● What is expected:
Search the entries for the word "контракты" and copy each line that has it.

● Dataset content:
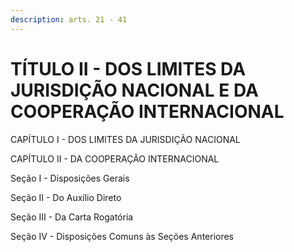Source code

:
 ```yaml
---
description: arts. 21 - 41
---
```


# TÍTULO II - DOS LIMITES DA JURISDIÇÃO NACIONAL E DA COOPERAÇÃO INTERNACIONAL

CAPÍTULO I - DOS LIMITES DA JURISDIÇÃO NACIONAL

CAPÍTULO II - DA COOPERAÇÃO INTERNACIONAL

Seção I - Disposições Gerais

Seção II - Do Auxílio Direto

Seção III - Da Carta Rogatória

Seção IV - Disposições Comuns às Seções Anteriores
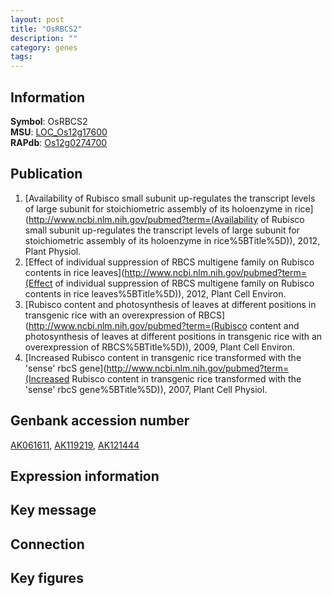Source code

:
 ```yaml
---
layout: post
title: "OsRBCS2"
description: ""
category: genes
tags: 
---
```


## Information
__Symbol__: OsRBCS2  
__MSU__: [LOC_Os12g17600](http://rice.plantbiology.msu.edu/cgi-bin/ORF_infopage.cgi?orf=LOC_Os12g17600)  
__RAPdb__: [Os12g0274700](http://rapdb.dna.affrc.go.jp/viewer/gbrowse_details/irgsp1?name=Os12g0274700)  

## Publication
1. [Availability of Rubisco small subunit up-regulates the transcript levels of large subunit for stoichiometric assembly of its holoenzyme in rice](http://www.ncbi.nlm.nih.gov/pubmed?term=(Availability of Rubisco small subunit up-regulates the transcript levels of large subunit for stoichiometric assembly of its holoenzyme in rice%5BTitle%5D)), 2012, Plant Physiol.
2. [Effect of individual suppression of RBCS multigene family on Rubisco contents in rice leaves](http://www.ncbi.nlm.nih.gov/pubmed?term=(Effect of individual suppression of RBCS multigene family on Rubisco contents in rice leaves%5BTitle%5D)), 2012, Plant Cell Environ.
3. [Rubisco content and photosynthesis of leaves at different positions in transgenic rice with an overexpression of RBCS](http://www.ncbi.nlm.nih.gov/pubmed?term=(Rubisco content and photosynthesis of leaves at different positions in transgenic rice with an overexpression of RBCS%5BTitle%5D)), 2009, Plant Cell Environ.
4. [Increased Rubisco content in transgenic rice transformed with the 'sense' rbcS gene](http://www.ncbi.nlm.nih.gov/pubmed?term=(Increased Rubisco content in transgenic rice transformed with the 'sense' rbcS gene%5BTitle%5D)), 2007, Plant Cell Physiol.

## Genbank accession number
[AK061611](http://www.ncbi.nlm.nih.gov/nuccore/AK061611), [AK119219](http://www.ncbi.nlm.nih.gov/nuccore/AK119219), [AK121444](http://www.ncbi.nlm.nih.gov/nuccore/AK121444)

## Expression information

## Key message

## Connection

## Key figures


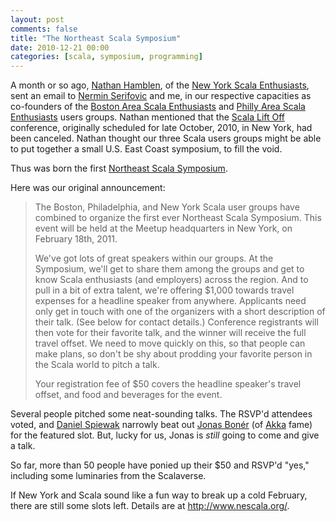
 ```yaml
---
layout: post
comments: false
title: "The Northeast Scala Symposium"
date: 2010-12-21 00:00
categories: [scala, symposium, programming]
---
```


A month or so ago, [Nathan Hamblen][], of the
[New York Scala Enthusiasts][], sent an email to [Nermin Serifovic][] and
me, in our respective capacities as co-founders of the
[Boston Area Scala Enthusiasts][] and [Philly Area Scala Enthusiasts][]
users groups. Nathan mentioned that the [Scala Lift Off][] conference,
originally scheduled for late October, 2010, in New York, had been canceled.
Nathan thought our three Scala users groups might be able to put together
a small U.S. East Coast symposium, to fill the void.

Thus was born the first [Northeast Scala Symposium][].

Here was our original announcement:

> The Boston, Philadelphia, and New York Scala user groups have combined to
> organize the first ever Northeast Scala Symposium. This event will be
> held at the Meetup headquarters in New York, on February 18th, 2011.
>
> We've got lots of great speakers within our groups. At the Symposium,
> we'll get to share them among the groups and get to know Scala
> enthusiasts (and employers) across the region.
> And to pull in a bit of extra talent, we're offering $1,000 towards
> travel expenses for a headline speaker from anywhere. Applicants need
> only get in touch with one of the organizers with a short description of
> their talk. (See below for contact details.) Conference registrants will
> then vote for their favorite talk, and the winner will receive the full
> travel offset. We need to move quickly on this, so that people can make
> plans, so don't be shy about prodding your favorite person in the Scala
> world to pitch a talk.
> 
> Your registration fee of $50 covers the headline speaker's travel offset, and
> food and beverages for the event.

Several people pitched some neat-sounding talks. The RSVP'd attendees
voted, and [Daniel Spiewak][] narrowly beat out [Jonas Bon&eacute;r][jonas]
(of [Akka][] fame) for the featured slot. But, lucky for us, Jonas is
*still* going to come and give a talk.

So far, more than 50 people have ponied up their $50 and RSVP'd "yes,"
including some luminaries from the Scalaverse.

If New York and Scala sound like a fun way to break up a cold February,
there are still some slots left. Details are at <http://www.nescala.org/>.

[Nathan Hamblen]: http://code.technically.us/
[Nermin Serifovic]: http://www.linkedin.com/in/nermins
[New York Scala Enthusiasts]: http://www.meetup.com/ny-scala/
[Boston Area Scala Enthusiasts]: http://groups.google.com/group/boston-scala
[Philly Area Scala Enthusiasts]: http://groups.google.com/group/scala-phase
[Scala Lift Off]: http://www.scalaliftoff.com/
[Northeast Scala Symposium]: http://www.nescala.org/
[Daniel Spiewak]: http://www.codecommit.com/blog/
[jonas]: http://jonasboner.com/
[Akka]: http://akkasource.org/
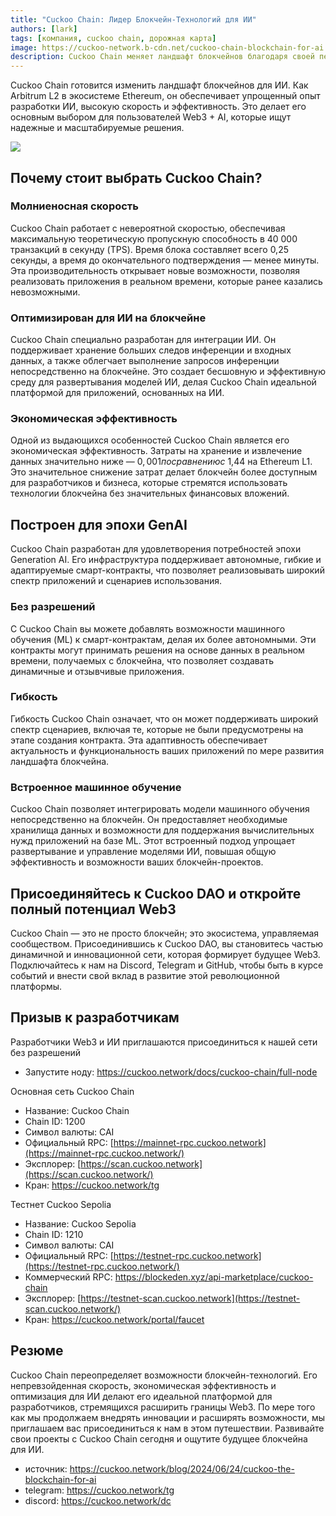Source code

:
 ```yaml
---
title: "Cuckoo Chain: Лидер Блокчейн-Технологий для ИИ"
authors: [lark]
tags: [компания, cuckoo chain, дорожная карта]
image: https://cuckoo-network.b-cdn.net/cuckoo-chain-blockchain-for-ai.webp
description: Cuckoo Chain меняет ландшафт блокчейнов благодаря своей передовой инфраструктуре, разработанной для ИИ и Web3. Как Arbitrum L2 в экосистеме Ethereum, Cuckoo Chain предлагает молниеносные скорости транзакций, минимальные затраты и мощные возможности для ИИ, делая его идеальным выбором для разработчиков и новаторов в пространстве Web3.
---
```


Cuckoo Chain готовится изменить ландшафт блокчейнов для ИИ. Как Arbitrum L2 в экосистеме Ethereum, он обеспечивает упрощенный опыт разработки ИИ, высокую скорость и эффективность. Это делает его основным выбором для пользователей Web3 + AI, которые ищут надежные и масштабируемые решения.

![](https://cuckoo-network.b-cdn.net/cuckoo-chain-blockchain-for-ai.webp)

## Почему стоит выбрать Cuckoo Chain?

### Молниеносная скорость

Cuckoo Chain работает с невероятной скоростью, обеспечивая максимальную теоретическую пропускную способность в 40 000 транзакций в секунду (TPS). Время блока составляет всего 0,25 секунды, а время до окончательного подтверждения — менее минуты. Эта производительность открывает новые возможности, позволяя реализовать приложения в реальном времени, которые ранее казались невозможными.

### Оптимизирован для ИИ на блокчейне

Cuckoo Chain специально разработан для интеграции ИИ. Он поддерживает хранение больших следов инференции и входных данных, а также облегчает выполнение запросов инференции непосредственно на блокчейне. Это создает бесшовную и эффективную среду для развертывания моделей ИИ, делая Cuckoo Chain идеальной платформой для приложений, основанных на ИИ.

### Экономическая эффективность

Одной из выдающихся особенностей Cuckoo Chain является его экономическая эффективность. Затраты на хранение и извлечение данных значительно ниже — $0,001 по сравнению с ~$1,44 на Ethereum L1. Это значительное снижение затрат делает блокчейн более доступным для разработчиков и бизнеса, которые стремятся использовать технологии блокчейна без значительных финансовых вложений.

## Построен для эпохи GenAI

Cuckoo Chain разработан для удовлетворения потребностей эпохи Generation AI. Его инфраструктура поддерживает автономные, гибкие и адаптируемые смарт-контракты, что позволяет реализовывать широкий спектр приложений и сценариев использования.

### Без разрешений

С Cuckoo Chain вы можете добавлять возможности машинного обучения (ML) к смарт-контрактам, делая их более автономными. Эти контракты могут принимать решения на основе данных в реальном времени, получаемых с блокчейна, что позволяет создавать динамичные и отзывчивые приложения.

### Гибкость

Гибкость Cuckoo Chain означает, что он может поддерживать широкий спектр сценариев, включая те, которые не были предусмотрены на этапе создания контракта. Эта адаптивность обеспечивает актуальность и функциональность ваших приложений по мере развития ландшафта блокчейна.

### Встроенное машинное обучение

Cuckoo Chain позволяет интегрировать модели машинного обучения непосредственно на блокчейн. Он предоставляет необходимые хранилища данных и возможности для поддержания вычислительных нужд приложений на базе ML. Этот встроенный подход упрощает развертывание и управление моделями ИИ, повышая общую эффективность и возможности ваших блокчейн-проектов.

## Присоединяйтесь к Cuckoo DAO и откройте полный потенциал Web3

Cuckoo Chain — это не просто блокчейн; это экосистема, управляемая сообществом. Присоединившись к Cuckoo DAO, вы становитесь частью динамичной и инновационной сети, которая формирует будущее Web3. Подключайтесь к нам на Discord, Telegram и GitHub, чтобы быть в курсе событий и внести свой вклад в развитие этой революционной платформы.

## Призыв к разработчикам

Разработчики Web3 и ИИ приглашаются присоединиться к нашей сети без разрешений

* Запустите ноду: https://cuckoo.network/docs/cuckoo-chain/full-node

Основная сеть Cuckoo Chain

- Название: Cuckoo Chain
- Chain ID: 1200
- Символ валюты: CAI
- Официальный RPC: [https://mainnet-rpc.cuckoo.network](https://mainnet-rpc.cuckoo.network/)
- Эксплорер: [https://scan.cuckoo.network](https://scan.cuckoo.network/)
- Кран: https://cuckoo.network/tg

Тестнет Cuckoo Sepolia

- Название: Cuckoo Sepolia
- Chain ID: 1210
- Символ валюты: CAI
- Официальный RPC: [https://testnet-rpc.cuckoo.network](https://testnet-rpc.cuckoo.network/)
- Коммерческий RPC: https://blockeden.xyz/api-marketplace/cuckoo-chain
- Эксплорер: [https://testnet-scan.cuckoo.network](https://testnet-scan.cuckoo.network/)
- Кран: https://cuckoo.network/portal/faucet

## Резюме

Cuckoo Chain переопределяет возможности блокчейн-технологий. Его непревзойденная скорость, экономическая эффективность и оптимизация для ИИ делают его идеальной платформой для разработчиков, стремящихся расширить границы Web3. По мере того как мы продолжаем внедрять инновации и расширять возможности, мы приглашаем вас присоединиться к нам в этом путешествии. Развивайте свои проекты с Cuckoo Chain сегодня и ощутите будущее блокчейна для ИИ.

- источник: https://cuckoo.network/blog/2024/06/24/cuckoo-the-blockchain-for-ai
- telegram: https://cuckoo.network/tg
- discord: https://cuckoo.network/dc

● Expected output:
Cuckoo Chain разработан для удовлетворения потребностей эпохи Generation AI. Его инфраструктура поддерживает автономные, гибкие и адаптируемые смарт-контракты, что позволяет реализовывать широкий спектр приложений и сценариев использования.
С Cuckoo Chain вы можете добавлять возможности машинного обучения (ML) к смарт-контрактам, делая их более автономными. Эти контракты могут принимать решения на основе данных в реальном времени, получаемых с блокчейна, что позволяет создавать динамичные и отзывчивые приложения.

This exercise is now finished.